Sorprende la cantidad, pero también sorprende el sigilo y efectividad con que se llevó adelante ese envío ilícito. Tuvieron que ser las autoridades españolas, del aeropuerto de Barajas en Madrid, las que revelaran el hecho, que en realidad sucedió en febrero pasado, cuando los 478 kilos de droga, en prolijos paquetes, fueron embarcados en un vuelo contratado por BoA, la línea aérea bandera nacional. Incluso en este tiempo transcurrido han podido haber otros envíos similares, como lo admitió el propio ministro de Gobierno, Eduardo Del Castillo.  

Conocida la noticia en los últimos días, las autoridades bolivianas han iniciado las investigaciones para dar con los responsables del hecho. Las pesquisas preliminares revelan que dos funcionarios de la aerolínea habrían roto los precintos de seguridad de una carga que ya había sido revisada por la Fuerza Especial de Lucha Contra el Narcotráfico, para luego introducir en su lugar los paquetes de droga. Ambos funcionarios ya han sido aprehendidos, y el ministro Del Castillo también ha ordenado el repliegue de todos los policías destinados al aeropuerto cruceño.

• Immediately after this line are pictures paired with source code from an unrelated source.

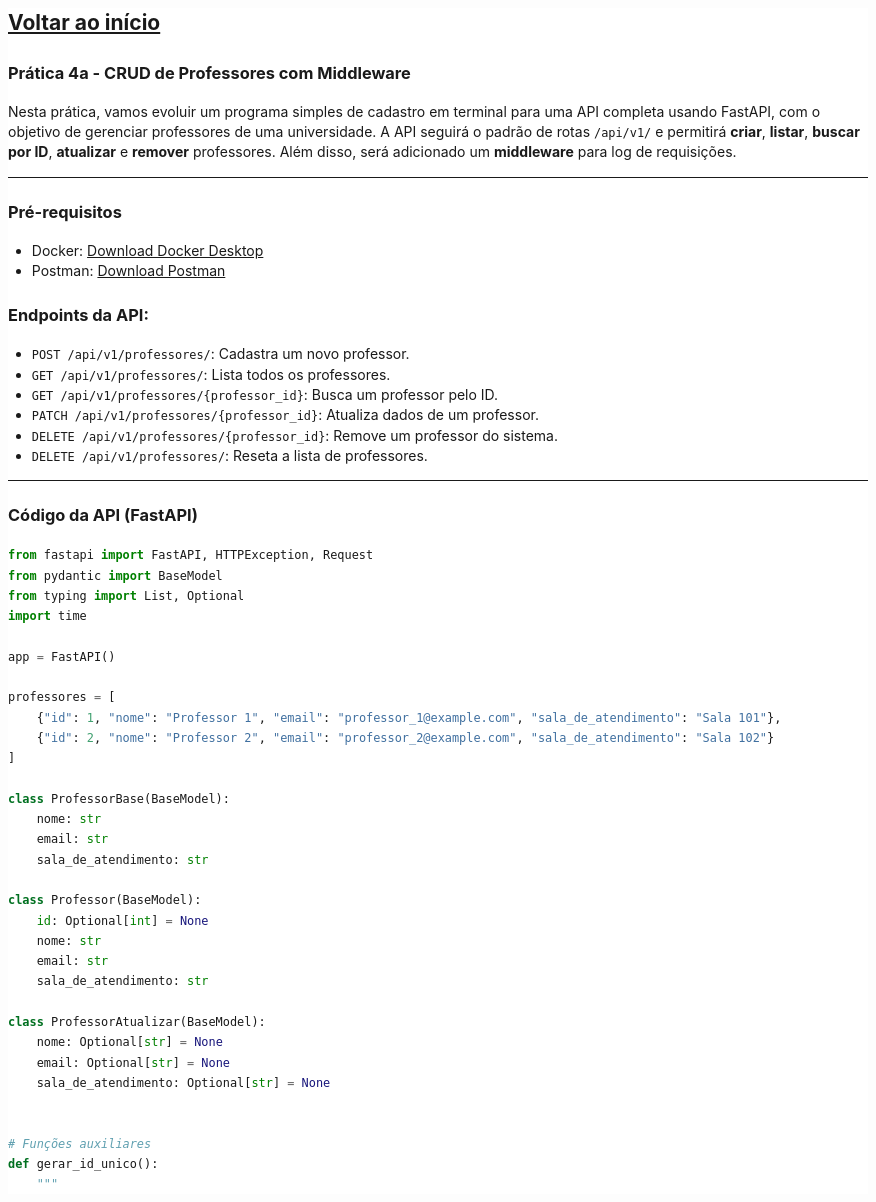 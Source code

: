 [Voltar ao início](../../README.md)
---

### Prática 4a - CRUD de Professores com Middleware

Nesta prática, vamos evoluir um programa simples de cadastro em terminal para uma API completa usando FastAPI, com o objetivo de gerenciar professores de uma universidade. A API seguirá o padrão de rotas `/api/v1/` e permitirá **criar**, **listar**, **buscar por ID**, **atualizar** e **remover** professores. Além disso, será adicionado um **middleware** para log de requisições.

---

### Pré-requisitos

- Docker: [Download Docker Desktop](https://www.docker.com/products/docker-desktop/)
- Postman: [Download Postman](https://www.postman.com/downloads/)

### Endpoints da API:

- `POST /api/v1/professores/`: Cadastra um novo professor.
- `GET /api/v1/professores/`: Lista todos os professores.
- `GET /api/v1/professores/{professor_id}`: Busca um professor pelo ID.
- `PATCH /api/v1/professores/{professor_id}`: Atualiza dados de um professor.
- `DELETE /api/v1/professores/{professor_id}`: Remove um professor do sistema.
- `DELETE /api/v1/professores/`: Reseta a lista de professores.

---

### Código da API (FastAPI)

```python
from fastapi import FastAPI, HTTPException, Request
from pydantic import BaseModel
from typing import List, Optional
import time

app = FastAPI()

professores = [
    {"id": 1, "nome": "Professor 1", "email": "professor_1@example.com", "sala_de_atendimento": "Sala 101"},
    {"id": 2, "nome": "Professor 2", "email": "professor_2@example.com", "sala_de_atendimento": "Sala 102"}
]

class ProfessorBase(BaseModel):
    nome: str
    email: str
    sala_de_atendimento: str

class Professor(BaseModel):
    id: Optional[int] = None
    nome: str
    email: str
    sala_de_atendimento: str

class ProfessorAtualizar(BaseModel):
    nome: Optional[str] = None
    email: Optional[str] = None
    sala_de_atendimento: Optional[str] = None


# Funções auxiliares
def gerar_id_unico():
    """
```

Estas acciones marcan el punto de partida, pero esta vez los organismos del orden deberían llegar a desbaratar o por lo menos a hacer mella en lo que parece ser una estructura delictiva muy bien montada. Sus contrapartes de España tienen tal expectativa. Se entiende que tan descomunal envío de cocaína sólo puede ser posible con la complicidad de múltiples instancias de control diseminadas en todo el territorio nacional.

En otras palabras, ya es hora de atrapar a los peces gordos y de darle un golpe certero al narcotráfico.

Lo ocurrido en Viru Viru no es un hecho aislado. Los numerosos vuelos clandestinos que han transportado cuantiosos cargamentos de droga desde Bolivia hacia países limítrofes también denotan la presencia de una mafia organizada.  Se trata de una actividad que va mucho más allá del circuito coca-cocaína. Se la vincula con el robo de vehículos que luego son canjeados por droga, con el tráfico de armas, con la trata y tráfico de personas, y con otras mafias que parecen haberse asociado. Tampoco se descarta que este mundo del hampa goce de la complicidad y protección de autoridades y de figuras poderosas de la sociedad.

La historia de los ‘narcoaviones’ bolivianos se sigue repitiendo, lo cual debe ser motivo de preocupación para Bolivia en el contexto internacional. La lucha contra el narcotráfico requiere de la cooperación de todos los países afectados por esta lacra que funciona en red. Sólo una fuerza proporcional puede evitar que eche raíces y se afiance, sobre todo en países vulnerables como Bolivia.

Habrá que empezar con la investigación exhaustiva y colaborativa que deberá llevarse adelante entre los organismos nacionales y sus contrapartes españolas, para identificar, procesar y poner entre rejas a quienes verdaderamente manejan los hilos del narcotráfico.